Readers may recall that Robert Mueller’s rogue team of special prosecutors took advantage of highly questionable and unethical motives and investigative techniques by FBI agents to accuse Flynn of a felony for lying to the FBI. Due to bad legal advice from his counsels from the firm Covington & Burling, Flynn initially pled guilty in the court of Judge Rudy Contreras. However, Judge Contreras was forced to recuse himself due to his connection to the FISA court as well as his personal friendship with FBI agent Peter Strzok before sentencing Flynn.
The case was then assigned to Judge Emmet Sullivan. Incompetently but still represented by Covington, Flynn unfortunately committed perjury by entering a second guilty plea after prosecutors threatened to charge his son, but Sullivan delayed sentencing to give Flynn more time to cooperate with the Special Counsel’s office. Then on May 7, 2020 after the resignation of Mueller prosecutor Brandon Van Grack, a new team of DOJ prosecutors assigned to the case by Attorney General William Barr asked Judge Sullivan to dismiss the case but the judge refused because Flynn had already pleaded guilty, not once but twice, in spite of the fact that exculpatory documents had subsequently been produced showing that former FBI director of counterintelligence William Priestap questioned whether the purpose of interviewing Flynn was only to trap him in a lie to get Flynn fired from the administration at a minimum.

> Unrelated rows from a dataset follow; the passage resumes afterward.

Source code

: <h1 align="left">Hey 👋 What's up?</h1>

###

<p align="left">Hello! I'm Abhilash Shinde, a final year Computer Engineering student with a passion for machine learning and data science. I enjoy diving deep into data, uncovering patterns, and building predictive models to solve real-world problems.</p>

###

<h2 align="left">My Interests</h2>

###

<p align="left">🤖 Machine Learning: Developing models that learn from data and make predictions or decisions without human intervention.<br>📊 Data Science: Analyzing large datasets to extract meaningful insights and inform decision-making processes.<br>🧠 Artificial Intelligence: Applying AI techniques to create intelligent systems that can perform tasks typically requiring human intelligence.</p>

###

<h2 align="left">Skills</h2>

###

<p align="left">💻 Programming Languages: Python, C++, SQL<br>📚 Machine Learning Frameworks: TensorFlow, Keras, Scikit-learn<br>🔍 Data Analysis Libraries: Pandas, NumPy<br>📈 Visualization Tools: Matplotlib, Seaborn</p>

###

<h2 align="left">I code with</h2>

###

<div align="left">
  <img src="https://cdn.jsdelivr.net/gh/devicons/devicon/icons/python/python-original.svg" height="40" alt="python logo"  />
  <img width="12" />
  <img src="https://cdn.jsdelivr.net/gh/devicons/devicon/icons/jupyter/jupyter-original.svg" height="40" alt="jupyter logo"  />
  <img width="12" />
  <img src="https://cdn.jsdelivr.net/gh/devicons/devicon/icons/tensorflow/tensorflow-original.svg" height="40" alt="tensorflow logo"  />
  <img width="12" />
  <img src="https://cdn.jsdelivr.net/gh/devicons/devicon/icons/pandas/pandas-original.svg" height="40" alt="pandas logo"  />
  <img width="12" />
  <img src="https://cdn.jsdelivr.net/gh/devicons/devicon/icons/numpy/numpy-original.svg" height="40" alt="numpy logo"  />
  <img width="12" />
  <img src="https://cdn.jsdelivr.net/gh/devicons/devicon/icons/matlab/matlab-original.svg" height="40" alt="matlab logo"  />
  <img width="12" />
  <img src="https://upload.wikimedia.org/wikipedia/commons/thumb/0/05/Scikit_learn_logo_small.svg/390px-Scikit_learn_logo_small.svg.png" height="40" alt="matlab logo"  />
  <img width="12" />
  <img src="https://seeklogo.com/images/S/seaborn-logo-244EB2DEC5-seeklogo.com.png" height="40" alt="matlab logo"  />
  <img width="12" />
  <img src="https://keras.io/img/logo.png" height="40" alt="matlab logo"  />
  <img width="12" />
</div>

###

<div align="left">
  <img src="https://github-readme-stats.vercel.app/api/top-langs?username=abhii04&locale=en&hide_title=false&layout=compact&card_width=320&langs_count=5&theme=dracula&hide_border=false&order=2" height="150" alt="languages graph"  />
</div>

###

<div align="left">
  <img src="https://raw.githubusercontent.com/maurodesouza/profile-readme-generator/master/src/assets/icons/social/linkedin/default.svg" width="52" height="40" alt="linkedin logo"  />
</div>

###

Also, notes taken by the two FBI agents who interviewed Flynn proved they never believed the general had deliberately lied to them. In short, there had never been any valid reason for charges to be brought against General Flynn. Now normally, there isn’t an issue when prosecutors and defense agree to dismiss the case and the court grants the motion because according to Rule 48(a) under the federal rules of criminal procedure. The government requests the dismissal and the court gives permission as a formality. Frankly, there aren’t many other options left for the court except to grant permission because when the prosecution and defense are in agreement, there is no dispute about the law for the court to arbitrate.
However, these are not normal times. General Flynn’s true crime was his willingness to work for Donald Trump. What should have been a fifteen-minute hearing to formally conclude a trial that should have been over in May turned into surreal, five-hour ordeal that one might have reasonably expected to see from a Third World dictatorship, but not in a U.S. courtroom.

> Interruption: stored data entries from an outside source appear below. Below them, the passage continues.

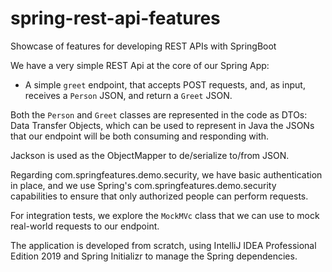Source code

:# spring-rest-api-features
Showcase of features for developing REST APIs with SpringBoot

We have a very simple REST Api at the core of our Spring App:

- A simple `greet` endpoint, that accepts POST requests, and, as input, receives a `Person` JSON, and return a `Greet` JSON.

Both the `Person` and `Greet` classes are represented in the code as DTOs: Data Transfer Objects, which can be used to represent in Java the JSONs that our endpoint will be both consuming and responding with.

Jackson is used as the ObjectMapper to de/serialize to/from JSON.

Regarding com.springfeatures.demo.security, we have basic authentication in place, and we use Spring's com.springfeatures.demo.security capabilities to ensure that only authorized people can perform requests.

For integration tests, we explore the `MockMVc` class that we can use to mock real-world requests to our endpoint.

The application is developed from scratch, using IntelliJ IDEA Professional Edition 2019 and Spring Initializr to manage the Spring dependencies.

Judge Sullivan began the proceedings with a detailed recitation of the facts and case history that took a full hour to finish, and naturally was biased to his personal point of view. Sullivan finally began to ask each of the attorneys if they agreed with his description of the case as read into the record, but when attorney Moopan said that he disagreed with some of the narrative, the audio feed from the courtroom was abruptly cut, and thousands of conservatives began to get angry, convinced that censorship was involved. Admittedly the timing was peculiar, but apparently the court took a recess while “technical problems” were resolved, and the hearing finally resumed about a half hour later.
Probably the best way to describe the hearing on the whole would be to compare it to a tag-team wrestling match where assistant U.S. attorney Kenneth Kohl, and Deputy Assistant Attorney General Hashim Mooppan teamed up with Flynn counsel Sidney Powell against Judge Sullivan and amicus counsel John Gleeson in a no-holds-barred cage match. There were plenty of fireworks—Sullivan probed to see if Powell could be accused of doing something unethical as she become involved in the case and questioned her about any communications with President Trump about the case. Powell acknowledged speaking to the president once about the case, but only to ask that he refrain from pardoning General Flynn.

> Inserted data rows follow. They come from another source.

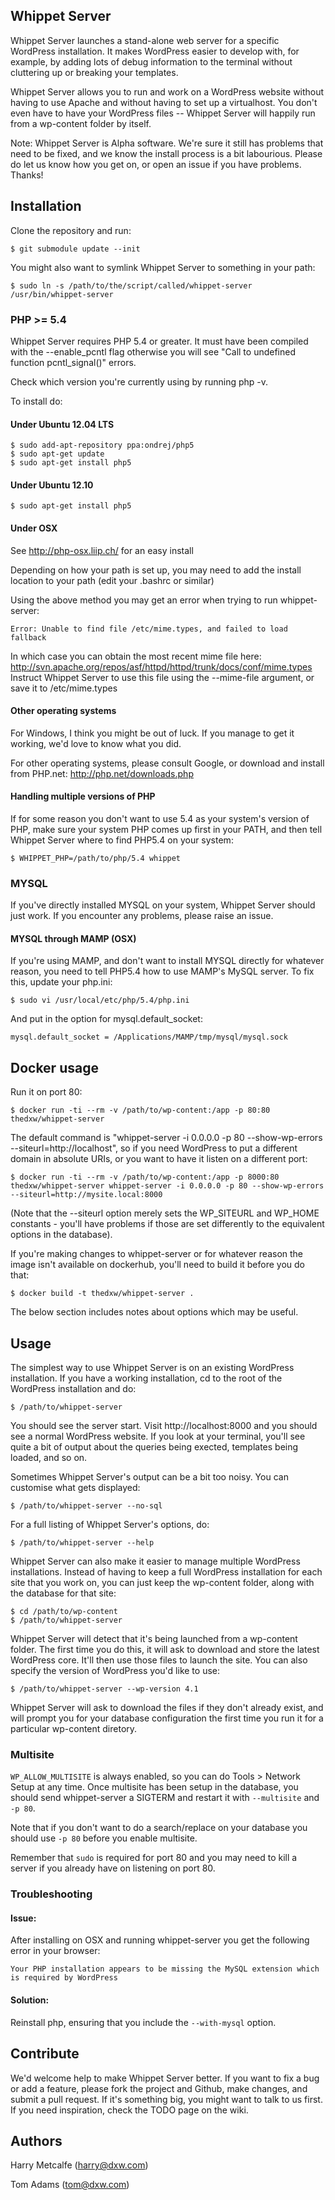 Whippet Server
-------

Whippet Server launches a stand-alone web server for a specific WordPress installation.
It makes WordPress easier to develop with, for example, by adding lots of debug
information to the terminal without cluttering up or breaking your templates.

Whippet Server allows you to run and work on a WordPress website without having to use
Apache and without having to set up a virtualhost. You don't even have to have
your WordPress files -- Whippet Server will happily run from a wp-content folder by itself.

Note: Whippet Server is Alpha software. We're sure it still has problems that need to be
fixed, and we know the install process is a bit labourious. Please do let us know
how you get on, or open an issue if you have problems. Thanks!


Installation
------------

Clone the repository and run:

    $ git submodule update --init

You might also want to symlink Whippet Server to something in your path:

    $ sudo ln -s /path/to/the/script/called/whippet-server /usr/bin/whippet-server

### PHP >= 5.4

Whippet Server requires PHP 5.4 or greater. It must have been compiled with the --enable_pcntl flag otherwise you will see "Call to undefined function pcntl_signal()" errors.

Check which version you're currently using by running php -v.

To install do:

#### Under Ubuntu 12.04 LTS

    $ sudo add-apt-repository ppa:ondrej/php5
    $ sudo apt-get update
    $ sudo apt-get install php5

#### Under Ubuntu 12.10

    $ sudo apt-get install php5

#### Under OSX

See http://php-osx.liip.ch/ for an easy install

Depending on how your path is set up, you may need to add the install location to your path (edit your .bashrc or similar)

Using the above method you may get an error when trying to run whippet-server:

    Error: Unable to find file /etc/mime.types, and failed to load fallback

In which case you can obtain the most recent mime file here: http://svn.apache.org/repos/asf/httpd/httpd/trunk/docs/conf/mime.types
Instruct Whippet Server to use this file using the --mime-file argument, or save it to /etc/mime.types

#### Other operating systems
For Windows, I think you might be out of luck. If you manage to get it working, we'd love to know what you did.

For other operating systems, please consult Google, or download and install from PHP.net: http://php.net/downloads.php

#### Handling multiple versions of PHP
If for some reason you don't want to use 5.4 as your system's version of PHP, make sure your system PHP comes up first in your PATH,
and then tell Whippet Server where to find PHP5.4 on your system:

    $ WHIPPET_PHP=/path/to/php/5.4 whippet

### MYSQL
If you've directly installed MYSQL on your system, Whippet Server should just work. If you encounter any problems, please raise an issue.

#### MYSQL through MAMP (OSX)

If you're using MAMP, and don't want to install MYSQL directly for whatever reason, you need to tell PHP5.4 how to use MAMP's MySQL server. To fix this, update your php.ini:

    $ sudo vi /usr/local/etc/php/5.4/php.ini

And put in the option for mysql.default_socket:

    mysql.default_socket = /Applications/MAMP/tmp/mysql/mysql.sock


Docker usage
------------

Run it on port 80:

    $ docker run -ti --rm -v /path/to/wp-content:/app -p 80:80 thedxw/whippet-server

The default command is "whippet-server -i 0.0.0.0 -p 80 --show-wp-errors --siteurl=http://localhost", so if you need WordPress to put a different domain in absolute URIs, or you want to have it listen on a different port:

    $ docker run -ti --rm -v /path/to/wp-content:/app -p 8000:80 thedxw/whippet-server whippet-server -i 0.0.0.0 -p 80 --show-wp-errors --siteurl=http://mysite.local:8000

(Note that the --siteurl option merely sets the WP_SITEURL and WP_HOME constants - you'll have problems if those are set differently to the equivalent options in the database).

If you're making changes to whippet-server or for whatever reason the image isn't available on dockerhub, you'll need to build it before you do that:

    $ docker build -t thedxw/whippet-server .

The below section includes notes about options which may be useful.


Usage
-----

The simplest way to use Whippet Server is on an existing WordPress installation. If you have
a working installation, cd to the root of the WordPress installation and do:

    $ /path/to/whippet-server

You should see the server start. Visit http://localhost:8000 and you should see a normal
WordPress website. If you look at your terminal, you'll see quite a bit of output about
the queries being exected, templates being loaded, and so on.

Sometimes Whippet Server's output can be a bit too noisy. You can customise what gets displayed:

    $ /path/to/whippet-server --no-sql

For a full listing of Whippet Server's options, do:

    $ /path/to/whippet-server --help

Whippet Server can also make it easier to manage multiple WordPress installations. Instead of having
to keep a full WordPress installation for each site that you work on, you can just keep the
wp-content folder, along with the database for that site:

    $ cd /path/to/wp-content
    $ /path/to/whippet-server

Whippet Server will detect that it's being launched from a wp-content folder. The first time you do
this, it will ask to download and store the latest WordPress core. It'll then use those files
to launch the site. You can also specify the version of WordPress you'd like to use:

    $ /path/to/whippet-server --wp-version 4.1

Whippet Server will ask to download the files if they don't already exist, and will prompt you for
your database configuration the first time you run it for a particular wp-content diretory.

### Multisite

`WP_ALLOW_MULTISITE` is always enabled, so you can do Tools > Network Setup at any time. Once
multisite has been setup in the database, you should send whippet-server a SIGTERM and restart it
with `--multisite` and `-p 80`.

Note that if you don't want to do a search/replace on your database you should use `-p 80`
before you enable multisite.

Remember that `sudo` is required for port 80 and you may need to kill a server if you already
have on listening on port 80.

### Troubleshooting
#### Issue:
After installing on OSX and running whippet-server you get the following error in your browser:

    Your PHP installation appears to be missing the MySQL extension which is required by WordPress

#### Solution:
Reinstall php, ensuring that you include the `--with-mysql` option.


Contribute
----------

We'd welcome help to make Whippet Server better. If you want to fix a bug or add a feature,
please fork the project and Github, make changes, and submit a pull request. If it's
something big, you might want to talk to us first. If you need inspiration, check the
TODO page on the wiki.

Authors
-------

Harry Metcalfe (harry@dxw.com)

Tom Adams (tom@dxw.com)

The strangest part of the hearing was a two-hour presentation by the court-appointed amicus curiae John Gleeson, acting in his role of special prosecutor (although Sullivan insisted Gleeson was not a special prosecutor) where he made a point of either dismissing or ignoring all of the exculpatory evidence produced by U.S. attorney Jeff Jensen after his independent review of the Flynn investigation material codenamed Crossfire Razor. Gleeson didn’t seem to care about anything except two facts: Flynn had pleaded guilty in court twice, and Donald Trump was interested in the outcome of the trial. Without offering any evidence to support his claim, Gleeson contended that Donald Trump had interfered with the Department of Justice on Flynn’s behalf to get the case dismissed, and also seemed to be saying that guilty pleas can never be withdrawn once entered, no matter the circumstances. He also argued that prosecutors would have no choice but to pursue the case if Sullivan refused to dismiss it.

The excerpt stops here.